GOAL OF THE EXERCISE – The required output is a number: how many lines of the data below include the string "easter".

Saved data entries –
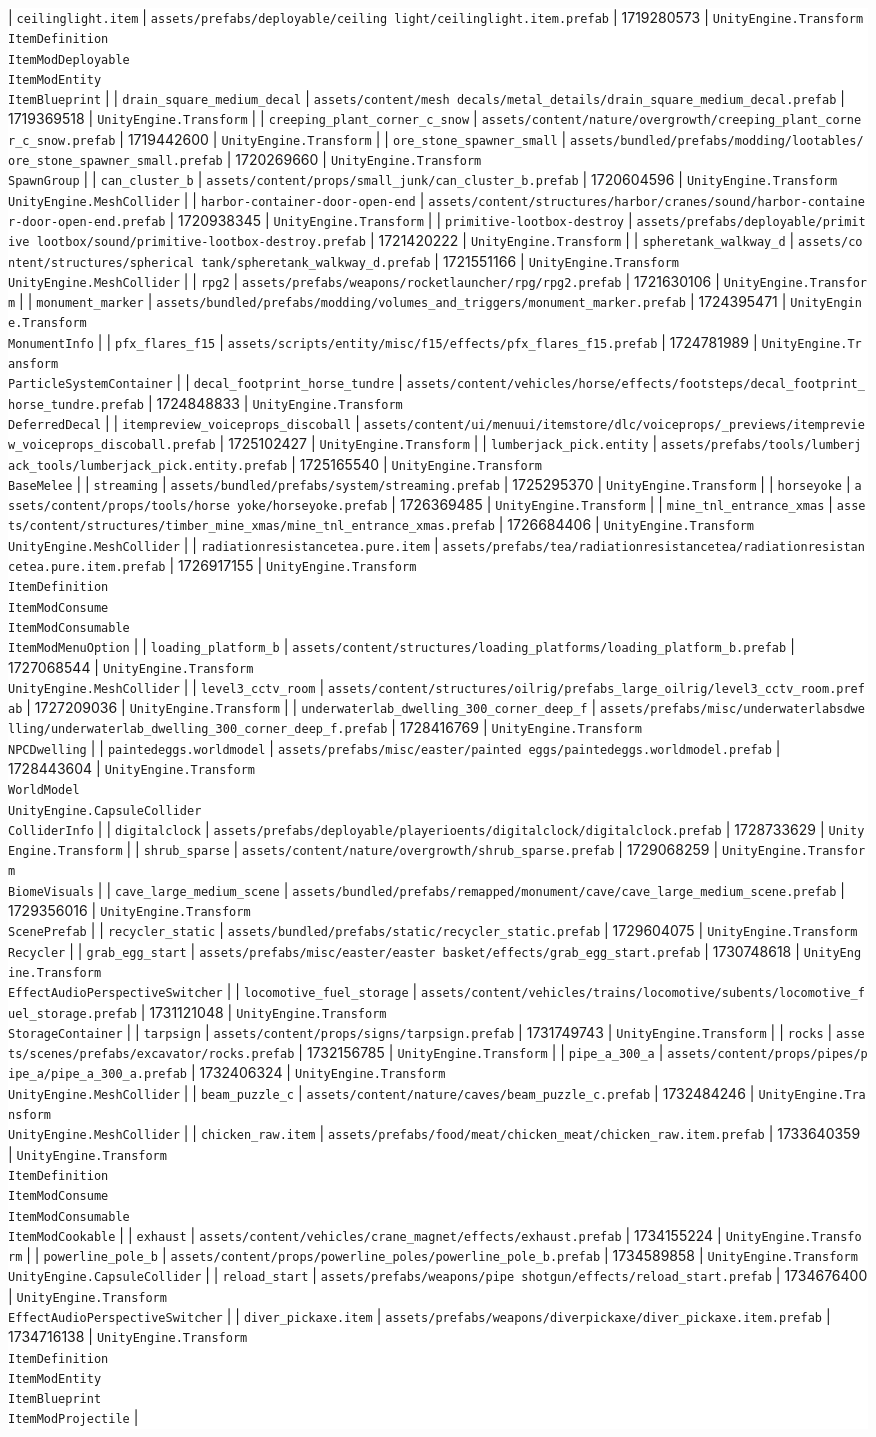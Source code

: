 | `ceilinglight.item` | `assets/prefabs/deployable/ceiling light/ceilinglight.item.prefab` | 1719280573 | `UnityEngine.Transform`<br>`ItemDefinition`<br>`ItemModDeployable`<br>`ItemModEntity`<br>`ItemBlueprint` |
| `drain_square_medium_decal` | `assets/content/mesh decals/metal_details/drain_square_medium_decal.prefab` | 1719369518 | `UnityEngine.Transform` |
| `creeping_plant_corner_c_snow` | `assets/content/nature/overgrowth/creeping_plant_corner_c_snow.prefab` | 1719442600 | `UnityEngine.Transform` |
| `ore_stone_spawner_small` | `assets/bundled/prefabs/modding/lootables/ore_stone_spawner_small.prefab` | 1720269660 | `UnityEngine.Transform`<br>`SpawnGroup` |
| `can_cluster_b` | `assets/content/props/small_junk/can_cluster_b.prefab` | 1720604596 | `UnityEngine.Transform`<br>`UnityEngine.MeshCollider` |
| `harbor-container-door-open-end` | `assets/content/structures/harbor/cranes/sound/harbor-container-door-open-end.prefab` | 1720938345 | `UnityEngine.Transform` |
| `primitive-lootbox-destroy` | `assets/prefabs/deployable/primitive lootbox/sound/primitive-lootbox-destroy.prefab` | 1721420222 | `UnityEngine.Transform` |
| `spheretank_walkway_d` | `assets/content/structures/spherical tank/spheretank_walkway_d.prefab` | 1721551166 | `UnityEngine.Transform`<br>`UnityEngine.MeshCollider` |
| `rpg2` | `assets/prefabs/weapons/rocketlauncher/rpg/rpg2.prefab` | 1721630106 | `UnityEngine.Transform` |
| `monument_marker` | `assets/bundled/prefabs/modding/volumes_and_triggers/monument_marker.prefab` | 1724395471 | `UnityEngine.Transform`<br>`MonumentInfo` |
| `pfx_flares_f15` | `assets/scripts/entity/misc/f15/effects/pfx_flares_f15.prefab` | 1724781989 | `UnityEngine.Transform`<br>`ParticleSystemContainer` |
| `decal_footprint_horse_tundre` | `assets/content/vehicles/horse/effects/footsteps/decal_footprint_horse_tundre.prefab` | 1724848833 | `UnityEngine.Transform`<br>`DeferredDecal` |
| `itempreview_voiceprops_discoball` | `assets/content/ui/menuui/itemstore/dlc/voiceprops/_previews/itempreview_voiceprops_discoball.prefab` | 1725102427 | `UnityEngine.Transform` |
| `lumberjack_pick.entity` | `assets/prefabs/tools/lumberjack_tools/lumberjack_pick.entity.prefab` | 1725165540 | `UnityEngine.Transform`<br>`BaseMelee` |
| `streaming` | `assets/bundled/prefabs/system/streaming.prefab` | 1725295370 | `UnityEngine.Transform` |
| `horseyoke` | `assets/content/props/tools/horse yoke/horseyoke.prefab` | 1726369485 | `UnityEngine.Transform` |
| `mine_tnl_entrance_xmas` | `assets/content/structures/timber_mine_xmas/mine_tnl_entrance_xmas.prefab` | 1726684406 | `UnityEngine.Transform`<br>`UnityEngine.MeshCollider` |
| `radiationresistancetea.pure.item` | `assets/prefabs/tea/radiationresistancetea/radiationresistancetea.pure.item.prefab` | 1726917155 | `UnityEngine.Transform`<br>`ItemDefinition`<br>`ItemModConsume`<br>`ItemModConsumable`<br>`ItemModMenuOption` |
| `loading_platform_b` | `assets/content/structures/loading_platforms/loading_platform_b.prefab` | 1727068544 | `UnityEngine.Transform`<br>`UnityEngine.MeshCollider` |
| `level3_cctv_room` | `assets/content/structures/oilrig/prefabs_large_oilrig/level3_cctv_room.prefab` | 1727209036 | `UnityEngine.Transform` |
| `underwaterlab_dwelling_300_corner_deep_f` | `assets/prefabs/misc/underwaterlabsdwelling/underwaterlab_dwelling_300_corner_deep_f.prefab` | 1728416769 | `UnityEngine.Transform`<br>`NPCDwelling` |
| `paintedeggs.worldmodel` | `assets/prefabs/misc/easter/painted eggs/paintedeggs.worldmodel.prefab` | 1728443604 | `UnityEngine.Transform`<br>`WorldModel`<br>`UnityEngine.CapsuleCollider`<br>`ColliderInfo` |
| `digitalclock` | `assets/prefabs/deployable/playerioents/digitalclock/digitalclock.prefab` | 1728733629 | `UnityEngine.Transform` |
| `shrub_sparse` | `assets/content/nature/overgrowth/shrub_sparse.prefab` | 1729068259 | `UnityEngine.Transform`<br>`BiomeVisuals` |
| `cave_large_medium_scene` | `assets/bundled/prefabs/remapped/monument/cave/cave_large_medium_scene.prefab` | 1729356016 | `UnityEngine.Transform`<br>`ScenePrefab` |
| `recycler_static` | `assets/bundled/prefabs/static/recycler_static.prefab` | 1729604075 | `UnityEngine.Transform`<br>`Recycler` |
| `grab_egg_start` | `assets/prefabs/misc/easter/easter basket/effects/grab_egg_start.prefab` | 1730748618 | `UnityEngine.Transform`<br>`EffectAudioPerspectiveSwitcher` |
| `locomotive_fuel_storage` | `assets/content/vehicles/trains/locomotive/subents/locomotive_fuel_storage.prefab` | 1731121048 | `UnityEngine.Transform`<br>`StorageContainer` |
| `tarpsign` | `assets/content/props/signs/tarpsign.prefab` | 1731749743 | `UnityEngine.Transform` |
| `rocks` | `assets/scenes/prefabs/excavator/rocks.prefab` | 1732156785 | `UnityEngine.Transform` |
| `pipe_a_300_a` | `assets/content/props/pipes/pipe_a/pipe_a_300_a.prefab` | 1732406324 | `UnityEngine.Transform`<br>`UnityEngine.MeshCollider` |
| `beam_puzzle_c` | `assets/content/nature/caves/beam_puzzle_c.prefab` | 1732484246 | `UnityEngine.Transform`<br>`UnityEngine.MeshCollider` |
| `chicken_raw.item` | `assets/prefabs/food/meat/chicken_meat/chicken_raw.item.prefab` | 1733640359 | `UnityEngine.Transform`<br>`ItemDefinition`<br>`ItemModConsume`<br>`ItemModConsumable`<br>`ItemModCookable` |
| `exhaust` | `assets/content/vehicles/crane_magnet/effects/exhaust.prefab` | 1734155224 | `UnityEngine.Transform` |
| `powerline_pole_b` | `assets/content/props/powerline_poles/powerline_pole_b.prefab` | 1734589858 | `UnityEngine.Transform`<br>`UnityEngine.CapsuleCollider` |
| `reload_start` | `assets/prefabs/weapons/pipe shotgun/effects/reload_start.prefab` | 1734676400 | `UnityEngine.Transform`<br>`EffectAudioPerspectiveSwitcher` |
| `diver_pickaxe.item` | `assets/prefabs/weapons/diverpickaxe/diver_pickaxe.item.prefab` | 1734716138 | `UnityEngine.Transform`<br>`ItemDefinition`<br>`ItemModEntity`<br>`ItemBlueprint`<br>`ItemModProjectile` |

--

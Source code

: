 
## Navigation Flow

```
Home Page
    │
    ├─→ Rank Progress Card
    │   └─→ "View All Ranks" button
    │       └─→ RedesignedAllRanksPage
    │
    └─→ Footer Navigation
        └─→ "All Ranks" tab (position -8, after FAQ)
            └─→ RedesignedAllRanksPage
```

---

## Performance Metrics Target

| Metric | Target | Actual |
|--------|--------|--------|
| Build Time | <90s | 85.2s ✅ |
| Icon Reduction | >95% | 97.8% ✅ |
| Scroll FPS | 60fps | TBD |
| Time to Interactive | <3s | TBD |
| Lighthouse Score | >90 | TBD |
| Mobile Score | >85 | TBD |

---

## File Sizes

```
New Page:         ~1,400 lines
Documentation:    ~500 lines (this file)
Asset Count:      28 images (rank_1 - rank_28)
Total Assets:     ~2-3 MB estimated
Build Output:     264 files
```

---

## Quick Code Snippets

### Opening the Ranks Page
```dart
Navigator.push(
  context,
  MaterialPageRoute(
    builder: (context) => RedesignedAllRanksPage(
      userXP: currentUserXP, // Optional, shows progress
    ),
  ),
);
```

ANSWER TO THE EXERCISE – 2